In a feature presentation during the Presidential Symposium session, initial outcomes for nonmalignant patients were reviewed. The data included children with genetic diseases including Fanconi anemia (5), beta thalassemia major (5), severe combined immunodeficiency (SCID or "bubble boy" disease) (5), Wiskott-Aldrich Syndrome (4) and other orphan diseases (5). All 24 children treated remain disease-free with no treatment-related mortality (median follow-up period of approximately seven months), consistent with earlier results presented at ASH (Free ASH Whitepaper) 2015.

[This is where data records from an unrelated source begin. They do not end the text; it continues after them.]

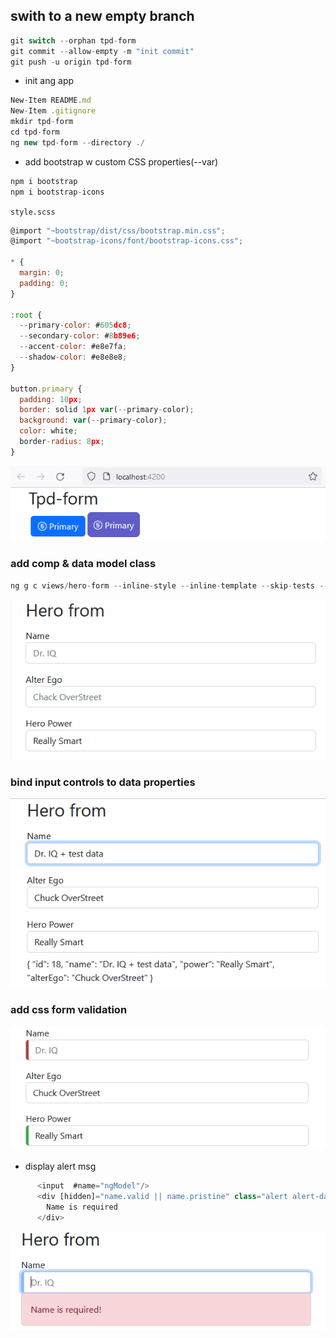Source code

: ## swith to a new empty branch

```javascript
git switch --orphan tpd-form
git commit --allow-empty -m "init commit"
git push -u origin tpd-form
```

- init ang app

```javascript
New-Item README.md
New-Item .gitignore
mkdir tpd-form
cd tpd-form
ng new tpd-form --directory ./
```

- add bootstrap w custom CSS properties(--var)

```javascript
npm i bootstrap
npm i bootstrap-icons

```

`style.scss`

```javascript
@import "~bootstrap/dist/css/bootstrap.min.css";
@import "~bootstrap-icons/font/bootstrap-icons.css";

* {
  margin: 0;
  padding: 0;
}

:root {
  --primary-color: #605dc8;
  --secondary-color: #8b89e6;
  --accent-color: #e8e7fa;
  --shadow-color: #e8e8e8;
}

button.primary {
  padding: 10px;
  border: solid 1px var(--primary-color);
  background: var(--primary-color);
  color: white;
  border-radius: 8px;
}

```

![Alt text](tpd-form/src/readmeAssets/ini-w-custom-css.png)

### add comp & data model class

```javascript
ng g c views/hero-form --inline-style --inline-template --skip-tests --dry-run
```

![Alt text](tpd-form/src/readmeAssets/add-form.png)

### bind input controls to data properties

![Alt text](tpd-form/src/readmeAssets/bind-input-w-data.png)

### add css form validation

![Alt text](tpd-form/src/readmeAssets/form-validation.png)

- display alert msg

```javascript
      <input  #name="ngModel"/>
      <div [hidden]="name.valid || name.pristine" class="alert alert-danger">
        Name is required
      </div>
```

![Alt text](tpd-form/src/readmeAssets/display-alert.png)
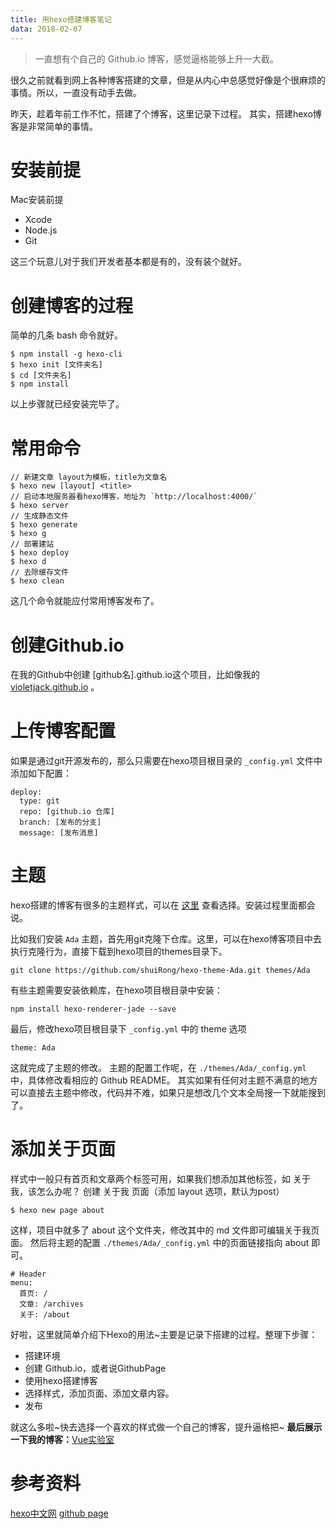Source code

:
 ```yaml
---
title: 用hexo搭建博客笔记
data: 2018-02-07
---
```


> 一直想有个自己的 Github.io 博客，感觉逼格能够上升一大截。

很久之前就看到网上各种博客搭建的文章，但是从内心中总感觉好像是个很麻烦的事情。所以，一直没有动手去做。

昨天，趁着年前工作不忙，搭建了个博客，这里记录下过程。
其实，搭建hexo博客是非常简单的事情。

# 安装前提
Mac安装前提

* Xcode
* Node.js
* Git

这三个玩意儿对于我们开发者基本都是有的，没有装个就好。

# 创建博客的过程
简单的几条 bash 命令就好。
```
$ npm install -g hexo-cli
$ hexo init [文件夹名]
$ cd [文件夹名]
$ npm install
```
以上步骤就已经安装完毕了。

# 常用命令
```
// 新建文章 layout为模板，title为文章名
$ hexo new [layout] <title>
// 启动本地服务器看hexo博客，地址为 `http://localhost:4000/`
$ hexo server
// 生成静态文件
$ hexo generate
$ hexo g
// 部署建站
$ hexo deploy
$ hexo d
// 去除缓存文件
$ hexo clean
```
这几个命令就能应付常用博客发布了。

# 创建Github.io

在我的Github中创建 [github名].github.io这个项目，比如像我的 [violetjack.github.io](https://github.com/violetjack/violetjack.github.io) 。

# 上传博客配置

如果是通过git开源发布的，那么只需要在hexo项目根目录的 `_config.yml` 文件中添加如下配置：
```
deploy:
  type: git
  repo: [github.io 仓库]
  branch: [发布的分支]
  message: [发布消息]
```

# 主题

hexo搭建的博客有很多的主题样式，可以在 [这里](https://hexo.io/themes/) 查看选择。安装过程里面都会说。

比如我们安装 `Ada` 主题，首先用git克隆下仓库。这里，可以在hexo博客项目中去执行克隆行为，直接下载到hexo项目的themes目录下。
```
git clone https://github.com/shuiRong/hexo-theme-Ada.git themes/Ada
```
有些主题需要安装依赖库，在hexo项目根目录中安装：
```
npm install hexo-renderer-jade --save
```
最后，修改hexo项目根目录下 `_config.yml` 中的 theme 选项
```
theme: Ada
```
这就完成了主题的修改。
主题的配置工作呢，在 `./themes/Ada/_config.yml` 中，具体修改看相应的 Github README。
其实如果有任何对主题不满意的地方可以直接去主题中修改，代码并不难，如果只是想改几个文本全局搜一下就能搜到了。

# 添加关于页面
样式中一般只有首页和文章两个标签可用，如果我们想添加其他标签，如 关于我，该怎么办呢？
创建 关于我 页面（添加 layout 选项，默认为post）
```
$ hexo new page about
```
这样，项目中就多了 about 这个文件夹，修改其中的 md 文件即可编辑关于我页面。
然后将主题的配置 `./themes/Ada/_config.yml` 中的页面链接指向 about 即可。
```
# Header
menu:
  首页: /
  文章: /archives
  关于: /about
```

好啦，这里就简单介绍下Hexo的用法~主要是记录下搭建的过程。整理下步骤：
* 搭建环境
* 创建 Github.io，或者说GithubPage
* 使用hexo搭建博客
* 选择样式，添加页面、添加文章内容。
* 发布

就这么多啦~快去选择一个喜欢的样式做一个自己的博客，提升逼格把~
**最后展示一下我的博客：**[Vue实验室](https://violetjack.github.io/)

# 参考资料
[hexo中文网](https://hexo.io/zh-cn/docs/)
[github page](https://pages.github.com/)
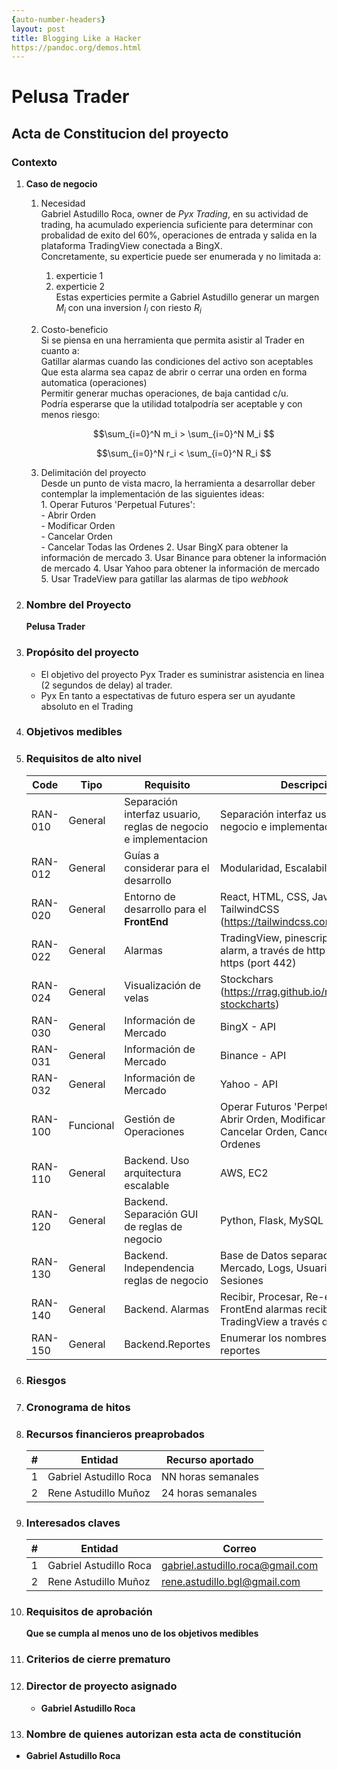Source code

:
 ```yaml
---
{auto-number-headers}
layout: post
title: Blogging Like a Hacker
https://pandoc.org/demos.html
---
```

# Pelusa Trader
##  Acta de Constitucion del proyecto

### Contexto
1. **Caso de negocio**
   1. Necesidad\
    Gabriel Astudillo Roca, owner de _Pyx Trading_, en su actividad de trading, ha acumulado experiencia suficiente para determinar con probalidad de exito del 60%, operaciones de entrada y salida en la plataforma TradingView conectada a BingX.\
    Concretamente, su experticie puede ser enumerada y no limitada a: 
        1. experticie 1
        2. experticie 2\
        Estas experticies permite a Gabriel Astudillo generar un margen ${M_i}$ con una inversion ${I_i}$ con riesto ${R_i}$
   2. Costo-beneficio\
    Si se piensa en una herramienta que permita asistir al Trader en cuanto a:\
    Gatillar alarmas cuando las condiciones del activo son aceptables\
    Que esta alarma sea capaz de abrir o cerrar una orden en forma automatica (operaciones)\
    Permitir generar muchas operaciones, de baja cantidad c/u.\
    Podría esperarse que la utilidad totalpodría ser aceptable y con menos riesgo:

        $$\sum_{i=0}^N m_i > \sum_{i=0}^N M_i $$

        $$\sum_{i=0}^N r_i < \sum_{i=0}^N R_i $$

   3. Delimitación del proyecto\
        Desde un punto de vista macro, la herramienta a desarrollar deber contemplar la implementación de las siguientes ideas:\
            1. Operar Futuros 'Perpetual Futures':                        
                - Abrir Orden\
                - Modificar Orden\
                - Cancelar Orden\
                - Cancelar Todas las Ordenes
            2. Usar BingX para obtener la información de mercado
            3. Usar Binance para obtener la información de mercado
            4. Usar Yahoo para obtener la información de mercado
            5. Usar TradeView para gatillar las alarmas de tipo _webhook_
1. ### Nombre del Proyecto
    **Pelusa Trader**
3. ### Propósito del proyecto
    - El objetivo del proyecto Pyx Trader es suministrar asistencia en linea (2 segundos de delay) al trader.
    - Pyx En tanto a espectativas de futuro espera ser un ayudante absoluto en el Trading
4. ### Objetivos medibles

5. ### Requisitos de alto nivel


    |Code | Tipo | Requisito | Descripción|
    |-----------|-----|-----------------|----------------------|
    |RAN-010 | General | Separación interfaz usuario, reglas de negocio e implementacion  | Separación interfaz usuario, reglas de negocio e implementacion   |
    |RAN-012 | General | Guías a considerar para el desarrollo  | Modularidad, Escalabilidad   |      
    |RAN-020 | General | Entorno de desarrollo para el **FrontEnd** | React, HTML, CSS, JavaScript, TailwindCSS (https://tailwindcss.com/docs/guides)|
    |RAN-022 | General | Alarmas | TradingView, pinescript, webhook alarm, a través de http (port 80) y https (port 442) |    
    |RAN-024 | General | Visualización de velas | Stockchars (https://rrag.github.io/react-stockcharts)|
    |RAN-030 | General | Información de Mercado | BingX - API|
    |RAN-031 | General | Información de Mercado | Binance - API|
    |RAN-032 | General | Información de Mercado | Yahoo - API|
    |RAN-100 | Funcional | Gestión de Operaciones | Operar Futuros 'Perpetual Futures': Abrir Orden, Modificar Orden, Cancelar Orden, Cancelar Todas las Ordenes |    
    |RAN-110 | General | Backend. Uso arquitectura escalable | AWS, EC2 |
    |RAN-120 | General | Backend. Separación GUI de reglas de negocio| Python, Flask, MySQL |
    |RAN-130 | General | Backend. Independencia reglas de negocio| Base de Datos separadas para: Mercado, Logs, Usuarios, Alertas, Sesiones |
    |RAN-140 | General | Backend. Alarmas| Recibir, Procesar, Re-enviar al FrontEnd alarmas recibidas desde TradingView a través de http o https |    
    |RAN-150 | General | Backend.Reportes| Enumerar los nombres de los reportes |        



1.  ### Riesgos
2.  ### Cronograma de hitos
3.  ### Recursos financieros preaprobados
    |# | Entidad | Recurso aportado|
    |-----------|-----------------|----------------------|
    |1 | Gabriel Astudillo Roca   | NN horas semanales   |
    |2 | Rene Astudillo Muñoz     | 24 horas semanales   |

4.  ### Interesados claves

    |# | Entidad | Correo|
    |-----------|-----------------|----------------------|
    |1 | Gabriel Astudillo Roca   | gabriel.astudillo.roca@gmail.com   |
    |2 | Rene Astudillo Muñoz     | rene.astudillo.bgl@gmail.com   |

5.  ### Requisitos de aprobación
    **Que se cumpla al menos uno de los objetivos medibles**
6.  ### Criterios de cierre prematuro
1. ###  Director de proyecto asignado
    - **Gabriel Astudillo Roca**
1. ### Nombre de quienes autorizan esta acta de constitución
- **Gabriel Astudillo Roca**
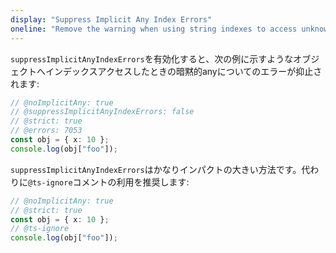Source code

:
 ```yaml
---
display: "Suppress Implicit Any Index Errors"
oneline: "Remove the warning when using string indexes to access unknown properties"
---
```


`suppressImplicitAnyIndexErrors`を有効化すると、次の例に示すようなオブジェクトへインデックスアクセスしたときの暗黙的anyについてのエラーが抑止されます:

```ts twoslash
// @noImplicitAny: true
// @suppressImplicitAnyIndexErrors: false
// @strict: true
// @errors: 7053
const obj = { x: 10 };
console.log(obj["foo"]);
```

`suppressImplicitAnyIndexErrors`はかなりインパクトの大きい方法です。代わりに`@ts-ignore`コメントの利用を推奨します:

```ts twoslash
// @noImplicitAny: true
// @strict: true
const obj = { x: 10 };
// @ts-ignore
console.log(obj["foo"]);
```
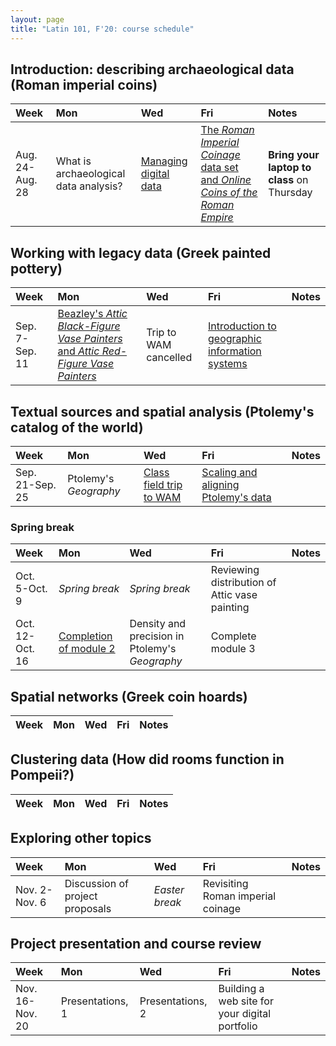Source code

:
 ```yaml
---
layout: page
title: "Latin 101, F'20: course schedule"
---
```


## Introduction: describing archaeological data (Roman imperial coins)

| Week | Mon     |  Wed     |  Fri     | Notes |
| :------------- | :------------- |:------------- | :-------------| :-------------|
|Aug. 24-Aug. 28 | What is archaeological data analysis? | [Managing digital data](../assignments/managing)| [The *Roman Imperial Coinage* data set and *Online Coins of the Roman Empire*](../assignments/ric) |     **Bring your laptop to class** on Thursday |


## Working with legacy data (Greek painted pottery)

| Week | Mon     |  Wed     |  Fri     | Notes |
| :------------- | :------------- |:------------- | :-------------| :-------------|
|Sep. 7-Sep. 11 | [Beazley's *Attic Black-Figure Vase Painters* and *Attic Red-Figure Vase Painters*](../assignments/beazley) | Trip to WAM cancelled| [Introduction to geographic information systems](../assignments/gis) |      |


## Textual sources and spatial analysis (Ptolemy's catalog of the world)

| Week | Mon     |  Wed     |  Fri     | Notes |
| :------------- | :------------- |:------------- | :-------------| :-------------|
|Sep. 21-Sep. 25 | Ptolemy's *Geography* | [Class field trip to WAM](../assignments/wam)| [Scaling and aligning Ptolemy's data](../assignments/ptolemy1) |      |


### Spring break

| Week | Mon     |  Wed     |  Fri     | Notes |
| :------------- | :------------- |:------------- | :-------------| :-------------|
|Oct. 5-Oct. 9 | *Spring break* | *Spring break*| Reviewing distribution of Attic vase painting |      |
|Oct. 12-Oct. 16 | [Completion of module 2](../assignments/module2/) | Density and precision in Ptolemy's *Geography*| Complete module 3 |      |


## Spatial networks (Greek coin hoards)

| Week | Mon     |  Wed     |  Fri     | Notes |
| :------------- | :------------- |:------------- | :-------------| :-------------|


## Clustering data (How did rooms function in Pompeii?)

| Week | Mon     |  Wed     |  Fri     | Notes |
| :------------- | :------------- |:------------- | :-------------| :-------------|


## Exploring other topics

| Week | Mon     |  Wed     |  Fri     | Notes |
| :------------- | :------------- |:------------- | :-------------| :-------------|
|Nov. 2-Nov. 6 | Discussion of project proposals | *Easter break*| Revisiting Roman imperial coinage |      |


## Project presentation and course review

| Week | Mon     |  Wed     |  Fri     | Notes |
| :------------- | :------------- |:------------- | :-------------| :-------------|
|Nov. 16-Nov. 20 | Presentations, 1 | Presentations, 2| Building a web site for your digital portfolio |      |
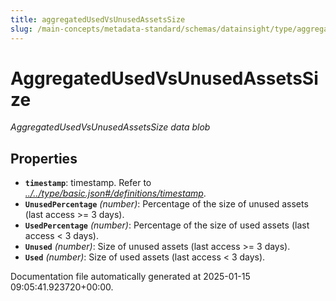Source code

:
 ```yaml
---
title: aggregatedUsedVsUnusedAssetsSize
slug: /main-concepts/metadata-standard/schemas/datainsight/type/aggregatedusedvsunusedassetssize
---
```


# AggregatedUsedVsUnusedAssetsSize

*AggregatedUsedVsUnusedAssetsSize data blob*

## Properties

- **`timestamp`**: timestamp. Refer to *[../../type/basic.json#/definitions/timestamp](#/../type/basic.json#/definitions/timestamp)*.
- **`UnusedPercentage`** *(number)*: Percentage of the size of unused assets (last access >= 3 days).
- **`UsedPercentage`** *(number)*: Percentage of the size of used assets (last access < 3 days).
- **`Unused`** *(number)*: Size of unused assets (last access >= 3 days).
- **`Used`** *(number)*: Size of used assets (last access < 3 days).


Documentation file automatically generated at 2025-01-15 09:05:41.923720+00:00.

"These interim results continue to be very encouraging and indicate that a haploidentical transplant, with the addition of BPX-501-modified donor T cells, can be an attractive option for children in need of a transplant," said lead investigator Dr. Franco Locatelli, Director, Department of Pediatric Hematology and Oncology, IRCCS Ospedale Pediatrico Bambino Gesù, Rome. "Future studies will address the role of repeated infusions or higher numbers of BPX-501 cells in malignant patients with resistant disease."

"In both malignant and nonmalignant patients, the results show that treatment with BPX-501 appears safe, well-tolerated, and provides important immune benefits," commented Tom Farrell, President and CEO of Bellicum Pharmaceuticals. "These data also demonstrate high BPX-501 cell viability, expansion and persistence, and that the improvement of immune reconstitution is sustained. We look forward to sharing more results as these data mature, and providing updates following our plan to meet with the U.S. FDA and EMA during the second quarter of this year."

A copy of the slides presented at the meeting is available in the Events & Presentations section of bellicum.com.

About BPX-501

BPX-501 is an adjunct T cell therapy of genetically modified donor T cells incorporating Bellicum’s proprietary CaspaCIDe safety switch. The product candidate is designed to provide a safety net to eliminate the BPX-501 alloreactive T cells should severe GvHD occur, enabling physicians to more safely perform haploidentical stem cell transplants by adding back the BPX-501 genetically engineered T cells to speed immune reconstitution and provide control over viral infections.

BP-004 Clinical Trial Design

In December 2014, Bellicum initiated BP-004, a Phase 1/2 clinical trial in children with leukemias, lymphomas, or orphan inherited blood disorders, such as severe combined immunodeficiency (SCID), Wiskott-Aldrich Syndrome, beta thalassemia and sickle cell disease, all chronic life-long disorders for which HSCT is curative. The trial is being conducted in both European and U.S. pediatric transplant centers and plans to enroll up to 90 patients. The open label dose escalation trial is evaluating whether BPX-501 T cells from a haploidentical donor, typically the child’s mother or father, administered following a T-depleted HSCT, are safe and can enhance immune reconstitution.